After taking the defenders captive, the Japanese forced them to march to various parts of Hong Kong in search of a suitable prison area. The prisoners experienced seriously overcrowded conditions. Despite adequate supplies in the Dockyard, the Japanese issued no food to their captives for five days.

Their ultimate destination was to be Shamshuipo Camp, in northern Hong Kong. Usually prisoners arrived via a badly overloaded ferry which took them to the cCamp’s pier. Fallace and his fellow prisoners landed three miles away where their captors forced them to march the long way around to the camp. It seemed as if the Japanese were making an exhibition of the prisoners to the local population.

They arrived at the camp at 1700 where their captors issued the prisoners with their first meal of the day which consisted of half a cup of rice and water. The conditions in camp were extremely poor. It was filthy with dirt and rubble everywhere. There were no beds, no furniture, no windows and very few doors.

During January 1942 the Japanese moved the prisoners to North Point Camp. Three months later they moved them back to Shamsuipo. All British and Canadian prisoners were under the authority of the Japanese ‘Chief Interpreter’ Nimori who was at all times brutal and callous. His power was far in excess of his innocuous title.

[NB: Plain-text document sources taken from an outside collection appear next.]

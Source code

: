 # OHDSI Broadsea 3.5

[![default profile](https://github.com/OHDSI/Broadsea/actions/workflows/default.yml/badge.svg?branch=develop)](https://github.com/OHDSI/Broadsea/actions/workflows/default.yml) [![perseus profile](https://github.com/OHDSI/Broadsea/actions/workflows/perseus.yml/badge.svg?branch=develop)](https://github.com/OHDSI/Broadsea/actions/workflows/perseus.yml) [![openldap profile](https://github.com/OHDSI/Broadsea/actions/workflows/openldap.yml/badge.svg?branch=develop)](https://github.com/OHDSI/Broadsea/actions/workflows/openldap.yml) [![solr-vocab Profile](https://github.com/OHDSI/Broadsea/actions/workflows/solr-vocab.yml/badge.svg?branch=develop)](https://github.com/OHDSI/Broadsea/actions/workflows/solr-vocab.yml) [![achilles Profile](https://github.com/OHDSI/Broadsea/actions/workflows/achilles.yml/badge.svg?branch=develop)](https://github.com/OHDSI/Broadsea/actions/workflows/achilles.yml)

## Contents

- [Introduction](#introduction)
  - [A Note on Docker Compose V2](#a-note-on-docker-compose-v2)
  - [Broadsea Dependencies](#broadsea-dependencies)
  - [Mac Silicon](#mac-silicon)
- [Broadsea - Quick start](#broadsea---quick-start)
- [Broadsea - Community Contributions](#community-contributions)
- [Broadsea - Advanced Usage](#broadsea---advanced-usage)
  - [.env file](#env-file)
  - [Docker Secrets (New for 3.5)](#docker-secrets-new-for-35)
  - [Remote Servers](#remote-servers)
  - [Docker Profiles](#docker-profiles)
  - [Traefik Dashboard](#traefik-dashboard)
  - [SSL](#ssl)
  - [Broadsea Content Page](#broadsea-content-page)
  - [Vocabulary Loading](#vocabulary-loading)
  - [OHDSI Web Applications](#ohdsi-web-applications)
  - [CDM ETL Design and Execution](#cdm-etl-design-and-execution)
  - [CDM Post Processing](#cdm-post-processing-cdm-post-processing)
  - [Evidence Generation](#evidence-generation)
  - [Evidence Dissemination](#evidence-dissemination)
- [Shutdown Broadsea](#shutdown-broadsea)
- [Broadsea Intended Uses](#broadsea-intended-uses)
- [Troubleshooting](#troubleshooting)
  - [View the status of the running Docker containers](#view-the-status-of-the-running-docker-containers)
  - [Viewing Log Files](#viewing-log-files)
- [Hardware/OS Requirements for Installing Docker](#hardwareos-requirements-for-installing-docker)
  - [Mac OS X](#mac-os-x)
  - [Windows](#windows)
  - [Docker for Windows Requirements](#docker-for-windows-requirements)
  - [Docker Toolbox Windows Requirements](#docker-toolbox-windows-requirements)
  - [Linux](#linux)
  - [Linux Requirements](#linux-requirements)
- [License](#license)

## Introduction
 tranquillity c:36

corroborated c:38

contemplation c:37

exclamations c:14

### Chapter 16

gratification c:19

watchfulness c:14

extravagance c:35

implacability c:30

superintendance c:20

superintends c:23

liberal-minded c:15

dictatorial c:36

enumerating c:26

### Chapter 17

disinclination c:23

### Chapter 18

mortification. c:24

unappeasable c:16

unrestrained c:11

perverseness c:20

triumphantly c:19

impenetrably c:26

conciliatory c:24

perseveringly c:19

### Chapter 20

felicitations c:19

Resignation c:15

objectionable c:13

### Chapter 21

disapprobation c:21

The Japanese military police, the Kempeitei, were most anxious that no information from the outside world reached the prisoners and made frequent searches for radios. They would torture, interrogate to death and summarily execute prisoners if they had a suspicion that a radio existed.

Fallace remained at Shamshuipo until September 1942. It was then that his captors marched him and 1815 other prisoners to the docks and put them on board the steamship Lisbon Maru.